Tinha 17 anos, ninguém me tinha morrido. Ia com o meu cunhado Zé Lima a caminho da aldeia natal dele, que se chama Prova e é no concelho da Mêda. Quase três décadas depois, leio o livro para viajar por dentro. Lembro-me de, na mesma ocasião e na mesma loja trancosense, ter adquirido várias obras do Somerset Maugham. Lembro-me até do preço: cada a 50 paus. O meu Pai tinha-me dado uma pequena fortuna para aqueles dias: uma nota de conto de réis. Num café, comprei um maço de Porto e outro de Ritz, tinha começado a aprender a fumar havia dias, péssima ideia. A coisa passou. Agora, finalmente, estou no Canadá. No Canadá e, para já, no século XVII. Ou então nA Social, em Pombal, século XXI.

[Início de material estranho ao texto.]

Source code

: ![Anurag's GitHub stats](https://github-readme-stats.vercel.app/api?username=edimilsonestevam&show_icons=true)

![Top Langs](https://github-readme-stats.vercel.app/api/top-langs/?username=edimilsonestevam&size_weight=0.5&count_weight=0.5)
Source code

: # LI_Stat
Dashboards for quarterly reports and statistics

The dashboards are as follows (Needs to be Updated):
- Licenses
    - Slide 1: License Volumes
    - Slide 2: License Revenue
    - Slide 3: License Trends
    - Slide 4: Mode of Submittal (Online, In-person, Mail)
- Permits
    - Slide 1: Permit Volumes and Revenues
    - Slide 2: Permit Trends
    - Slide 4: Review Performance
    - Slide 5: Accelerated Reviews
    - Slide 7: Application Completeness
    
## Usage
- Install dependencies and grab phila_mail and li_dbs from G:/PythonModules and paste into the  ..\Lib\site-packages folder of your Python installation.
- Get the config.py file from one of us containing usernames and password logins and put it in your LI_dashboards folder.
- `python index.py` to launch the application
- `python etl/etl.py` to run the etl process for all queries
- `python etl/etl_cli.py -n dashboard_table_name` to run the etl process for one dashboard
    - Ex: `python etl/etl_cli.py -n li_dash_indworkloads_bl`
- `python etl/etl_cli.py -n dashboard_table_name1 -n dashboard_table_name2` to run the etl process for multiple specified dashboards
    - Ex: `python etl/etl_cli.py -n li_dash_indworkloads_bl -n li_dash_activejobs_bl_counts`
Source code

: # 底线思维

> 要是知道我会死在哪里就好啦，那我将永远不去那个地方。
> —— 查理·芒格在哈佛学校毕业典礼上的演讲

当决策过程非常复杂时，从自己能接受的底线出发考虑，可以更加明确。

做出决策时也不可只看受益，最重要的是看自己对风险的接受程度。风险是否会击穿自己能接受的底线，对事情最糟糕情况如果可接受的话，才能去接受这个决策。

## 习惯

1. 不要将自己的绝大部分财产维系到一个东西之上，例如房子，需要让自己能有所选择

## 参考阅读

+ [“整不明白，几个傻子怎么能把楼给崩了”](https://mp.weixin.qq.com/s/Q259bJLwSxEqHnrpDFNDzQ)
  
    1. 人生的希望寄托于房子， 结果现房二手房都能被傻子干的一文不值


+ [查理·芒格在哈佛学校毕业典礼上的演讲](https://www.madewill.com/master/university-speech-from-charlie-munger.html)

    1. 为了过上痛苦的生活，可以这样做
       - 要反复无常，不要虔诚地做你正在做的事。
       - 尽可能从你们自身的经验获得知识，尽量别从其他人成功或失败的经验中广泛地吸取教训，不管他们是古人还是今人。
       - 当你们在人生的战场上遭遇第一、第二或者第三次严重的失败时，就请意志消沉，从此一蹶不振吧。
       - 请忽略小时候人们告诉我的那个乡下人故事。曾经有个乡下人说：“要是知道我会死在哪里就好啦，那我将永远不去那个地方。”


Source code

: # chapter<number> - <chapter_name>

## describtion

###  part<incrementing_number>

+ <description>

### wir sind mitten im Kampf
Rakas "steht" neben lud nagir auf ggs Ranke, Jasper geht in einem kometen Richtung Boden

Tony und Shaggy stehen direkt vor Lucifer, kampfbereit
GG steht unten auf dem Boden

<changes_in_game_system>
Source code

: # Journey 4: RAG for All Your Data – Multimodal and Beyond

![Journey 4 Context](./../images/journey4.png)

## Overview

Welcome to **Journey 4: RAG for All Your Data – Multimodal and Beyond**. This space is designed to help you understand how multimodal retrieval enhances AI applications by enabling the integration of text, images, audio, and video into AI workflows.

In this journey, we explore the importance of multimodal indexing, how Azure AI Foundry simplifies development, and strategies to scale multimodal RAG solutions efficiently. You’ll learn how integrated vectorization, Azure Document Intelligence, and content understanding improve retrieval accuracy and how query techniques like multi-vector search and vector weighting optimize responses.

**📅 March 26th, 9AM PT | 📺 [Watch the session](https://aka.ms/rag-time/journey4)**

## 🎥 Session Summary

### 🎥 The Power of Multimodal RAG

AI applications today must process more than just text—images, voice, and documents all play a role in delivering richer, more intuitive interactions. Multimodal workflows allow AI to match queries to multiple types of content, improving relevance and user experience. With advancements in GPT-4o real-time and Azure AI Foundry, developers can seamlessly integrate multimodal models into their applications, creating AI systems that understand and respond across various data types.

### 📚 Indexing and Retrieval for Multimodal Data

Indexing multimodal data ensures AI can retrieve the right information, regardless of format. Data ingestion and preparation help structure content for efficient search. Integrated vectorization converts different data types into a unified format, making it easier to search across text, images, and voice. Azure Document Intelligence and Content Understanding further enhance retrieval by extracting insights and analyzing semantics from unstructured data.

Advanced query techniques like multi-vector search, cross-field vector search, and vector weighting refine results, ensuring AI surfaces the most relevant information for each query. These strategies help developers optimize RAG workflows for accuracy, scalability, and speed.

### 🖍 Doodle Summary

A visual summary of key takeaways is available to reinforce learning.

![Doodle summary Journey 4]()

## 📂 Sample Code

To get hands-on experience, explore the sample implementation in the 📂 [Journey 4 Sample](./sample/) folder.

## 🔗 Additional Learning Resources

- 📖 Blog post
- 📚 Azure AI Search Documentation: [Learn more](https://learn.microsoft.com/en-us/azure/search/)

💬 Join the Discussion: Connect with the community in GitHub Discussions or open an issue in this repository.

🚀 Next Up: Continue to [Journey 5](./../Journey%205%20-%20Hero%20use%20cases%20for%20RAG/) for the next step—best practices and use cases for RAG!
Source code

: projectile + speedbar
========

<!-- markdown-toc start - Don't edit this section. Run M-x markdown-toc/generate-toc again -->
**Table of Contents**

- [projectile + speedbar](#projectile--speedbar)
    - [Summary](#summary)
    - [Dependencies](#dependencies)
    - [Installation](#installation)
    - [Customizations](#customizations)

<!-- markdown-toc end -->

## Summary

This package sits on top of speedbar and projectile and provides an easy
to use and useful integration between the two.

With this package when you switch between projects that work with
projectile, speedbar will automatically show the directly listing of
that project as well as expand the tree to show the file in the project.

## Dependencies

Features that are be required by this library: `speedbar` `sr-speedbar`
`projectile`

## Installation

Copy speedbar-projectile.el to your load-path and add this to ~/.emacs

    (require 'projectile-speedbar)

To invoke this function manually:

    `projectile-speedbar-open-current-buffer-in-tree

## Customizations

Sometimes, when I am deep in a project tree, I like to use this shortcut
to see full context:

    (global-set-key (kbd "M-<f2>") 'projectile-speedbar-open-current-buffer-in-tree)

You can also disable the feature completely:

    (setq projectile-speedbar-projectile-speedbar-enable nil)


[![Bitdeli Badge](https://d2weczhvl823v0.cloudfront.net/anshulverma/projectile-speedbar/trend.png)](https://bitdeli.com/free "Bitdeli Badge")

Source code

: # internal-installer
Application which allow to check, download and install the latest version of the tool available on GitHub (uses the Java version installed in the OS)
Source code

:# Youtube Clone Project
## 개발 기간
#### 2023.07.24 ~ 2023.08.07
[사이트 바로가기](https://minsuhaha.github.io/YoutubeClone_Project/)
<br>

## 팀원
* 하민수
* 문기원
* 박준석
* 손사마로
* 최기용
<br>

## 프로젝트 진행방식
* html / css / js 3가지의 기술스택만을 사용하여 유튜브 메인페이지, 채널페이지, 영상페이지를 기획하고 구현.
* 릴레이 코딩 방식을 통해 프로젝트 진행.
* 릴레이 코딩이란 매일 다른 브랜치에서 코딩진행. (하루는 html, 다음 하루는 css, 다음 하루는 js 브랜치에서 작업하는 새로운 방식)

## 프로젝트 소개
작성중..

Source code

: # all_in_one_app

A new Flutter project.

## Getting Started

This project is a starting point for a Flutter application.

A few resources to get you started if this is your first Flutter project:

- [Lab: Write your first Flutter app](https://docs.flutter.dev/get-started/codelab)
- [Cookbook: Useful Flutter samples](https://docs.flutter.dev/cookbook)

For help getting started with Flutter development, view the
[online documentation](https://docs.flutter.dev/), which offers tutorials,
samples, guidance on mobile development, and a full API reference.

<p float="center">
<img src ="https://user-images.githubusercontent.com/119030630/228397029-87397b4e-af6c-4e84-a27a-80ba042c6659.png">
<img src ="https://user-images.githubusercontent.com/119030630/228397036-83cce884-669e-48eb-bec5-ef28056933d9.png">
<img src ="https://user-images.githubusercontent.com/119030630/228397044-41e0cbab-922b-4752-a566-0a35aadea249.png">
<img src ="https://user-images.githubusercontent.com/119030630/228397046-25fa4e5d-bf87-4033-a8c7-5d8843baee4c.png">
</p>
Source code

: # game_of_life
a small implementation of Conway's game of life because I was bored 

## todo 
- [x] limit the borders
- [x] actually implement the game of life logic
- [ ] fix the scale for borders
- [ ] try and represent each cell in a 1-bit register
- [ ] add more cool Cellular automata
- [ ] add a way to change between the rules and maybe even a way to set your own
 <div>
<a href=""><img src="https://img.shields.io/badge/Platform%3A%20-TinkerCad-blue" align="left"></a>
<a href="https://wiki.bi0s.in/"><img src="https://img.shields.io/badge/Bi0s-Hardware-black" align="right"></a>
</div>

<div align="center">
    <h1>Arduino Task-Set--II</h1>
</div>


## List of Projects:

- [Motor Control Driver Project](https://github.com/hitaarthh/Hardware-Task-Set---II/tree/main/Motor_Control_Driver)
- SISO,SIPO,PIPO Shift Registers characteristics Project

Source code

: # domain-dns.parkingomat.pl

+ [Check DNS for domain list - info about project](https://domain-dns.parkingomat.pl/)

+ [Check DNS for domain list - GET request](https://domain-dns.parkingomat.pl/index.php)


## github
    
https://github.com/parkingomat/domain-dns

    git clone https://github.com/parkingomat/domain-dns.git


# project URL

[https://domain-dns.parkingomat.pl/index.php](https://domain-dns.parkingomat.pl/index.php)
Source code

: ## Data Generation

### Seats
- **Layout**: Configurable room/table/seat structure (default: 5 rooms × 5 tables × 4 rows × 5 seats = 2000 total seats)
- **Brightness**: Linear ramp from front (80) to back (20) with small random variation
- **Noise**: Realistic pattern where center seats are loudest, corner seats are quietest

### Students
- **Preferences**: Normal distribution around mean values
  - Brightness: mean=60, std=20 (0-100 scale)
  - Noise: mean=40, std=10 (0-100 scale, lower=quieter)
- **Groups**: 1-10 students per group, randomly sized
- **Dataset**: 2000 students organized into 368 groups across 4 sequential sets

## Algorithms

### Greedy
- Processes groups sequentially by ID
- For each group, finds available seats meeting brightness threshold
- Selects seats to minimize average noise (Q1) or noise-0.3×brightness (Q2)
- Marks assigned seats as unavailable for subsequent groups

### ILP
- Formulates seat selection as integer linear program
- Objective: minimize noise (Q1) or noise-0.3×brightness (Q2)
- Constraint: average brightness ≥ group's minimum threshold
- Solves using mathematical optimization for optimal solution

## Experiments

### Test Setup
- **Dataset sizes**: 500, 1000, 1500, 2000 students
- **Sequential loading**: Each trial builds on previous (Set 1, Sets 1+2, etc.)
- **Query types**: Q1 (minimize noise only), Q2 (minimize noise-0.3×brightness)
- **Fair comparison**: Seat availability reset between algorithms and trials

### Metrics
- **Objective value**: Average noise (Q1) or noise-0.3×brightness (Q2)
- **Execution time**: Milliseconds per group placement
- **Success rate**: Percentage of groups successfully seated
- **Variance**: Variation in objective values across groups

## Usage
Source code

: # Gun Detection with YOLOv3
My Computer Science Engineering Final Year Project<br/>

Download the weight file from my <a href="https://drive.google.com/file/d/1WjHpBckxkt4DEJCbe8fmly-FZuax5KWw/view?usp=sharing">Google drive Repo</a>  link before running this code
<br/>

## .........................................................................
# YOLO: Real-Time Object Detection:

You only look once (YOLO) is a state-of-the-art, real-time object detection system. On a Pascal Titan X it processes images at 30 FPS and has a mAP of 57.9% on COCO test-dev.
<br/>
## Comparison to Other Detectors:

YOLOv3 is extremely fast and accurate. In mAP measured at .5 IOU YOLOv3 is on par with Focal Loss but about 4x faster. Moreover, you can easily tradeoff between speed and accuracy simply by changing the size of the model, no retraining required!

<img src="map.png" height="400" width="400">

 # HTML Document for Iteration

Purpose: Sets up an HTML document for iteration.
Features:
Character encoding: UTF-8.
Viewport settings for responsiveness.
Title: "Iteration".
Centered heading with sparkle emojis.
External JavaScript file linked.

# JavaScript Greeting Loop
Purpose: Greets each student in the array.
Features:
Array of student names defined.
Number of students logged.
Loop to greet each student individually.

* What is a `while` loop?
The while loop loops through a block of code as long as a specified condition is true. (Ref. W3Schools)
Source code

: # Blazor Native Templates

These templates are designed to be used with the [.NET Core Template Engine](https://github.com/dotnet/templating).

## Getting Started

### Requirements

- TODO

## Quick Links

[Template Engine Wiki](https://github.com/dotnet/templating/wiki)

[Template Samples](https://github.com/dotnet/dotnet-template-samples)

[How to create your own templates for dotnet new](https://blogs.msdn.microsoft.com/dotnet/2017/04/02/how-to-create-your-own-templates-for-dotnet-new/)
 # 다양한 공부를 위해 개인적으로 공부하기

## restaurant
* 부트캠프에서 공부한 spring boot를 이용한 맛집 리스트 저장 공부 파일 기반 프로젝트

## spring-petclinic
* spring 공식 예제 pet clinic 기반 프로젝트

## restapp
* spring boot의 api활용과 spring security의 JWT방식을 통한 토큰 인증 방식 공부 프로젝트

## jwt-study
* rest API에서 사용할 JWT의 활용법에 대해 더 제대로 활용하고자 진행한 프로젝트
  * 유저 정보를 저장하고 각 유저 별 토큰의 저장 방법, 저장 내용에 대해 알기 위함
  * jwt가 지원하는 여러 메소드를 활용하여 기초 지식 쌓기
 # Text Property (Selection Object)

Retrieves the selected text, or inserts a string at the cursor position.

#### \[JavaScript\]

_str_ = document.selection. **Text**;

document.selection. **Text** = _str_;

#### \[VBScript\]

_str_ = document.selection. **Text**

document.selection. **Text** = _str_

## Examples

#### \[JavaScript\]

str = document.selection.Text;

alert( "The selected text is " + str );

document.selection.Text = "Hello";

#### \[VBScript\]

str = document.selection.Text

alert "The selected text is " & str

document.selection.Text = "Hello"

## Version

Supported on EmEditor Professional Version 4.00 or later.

Será da minha idade, aquele homem, não há-de ter, se os tiver, muito mais anos do que eu. Encaneceu cedo, é o que é. É lojista. Tem balcão de camisaria, camisolaria, intimidades elásticas para senhoras, pijamas unissexuais. É de olhar triste, apreensivo. O porte é ponderado, mas o olhar é apreensivo e triste. Deve vender muito pouco. A loja é obscura, ardem mal as velas eléctricas que farolizam o estabelecimento ao chumbo que voltou a chover no momento em que saí para fumar na rua. Fiquei em frente à camisaria, do outro lado da rua, em outra margem da vida. Fumei. Ele olhou-me. Eu gosto muito do comércio porque sou poeta. Se fosse comerciante, gostaria talvez de poesia – ou de quem com ela falasse. É tão fácil ser o que sou: um corvo caligrafista em meio à global tempestade económica. Ser triste – é uma coisa. Ser um triste – é bem outra.
Adiante, porém.


ADIANTE, PORÉM

Cápsula no espaço-tempo da sexta-feira,
derivador de magros impérios pessoais,
conheço nesta terra a Terra inteira,
à beira das escalas siderais.


Ali o talho, ali a ourivesaria.
Além o tasco (que não é rasco, minha Maria).
Aqui a cabeça apertando a frio o coração.
Aqui a pessoa, aqui a derivação.

Em nenhum tempo, viajo a favor do pouco vento, aragem mais que força bruta, rumo ao Cardal, onde confirmo a passagem semáfora da comunidade. Não levo pressa nem vou devagar. Está tudo bem, tudo estará menos mal. É pela hora da desarmação: avós com seus netos, tipos compridos e sigilosos como ténias, polícias minerais de segurança vegetal, advogados de toga encharcada como andorinhas pluviais, quiosques que recolhem as aranhas postais, gente que arrefece. Já as padarias tocam a finados de farinha, já na hamburgueria se aquece a chapa americana.
Vou sem pressa nem devagar. Chegarei. Chegarei um dia – e será de noite, quando chegar.

1 comentário:

Anónimo disse...

sempre os mesmos dias a avaliar pelo frio, mas sempre melhores na leitura do que escreves, daniel. um beijo.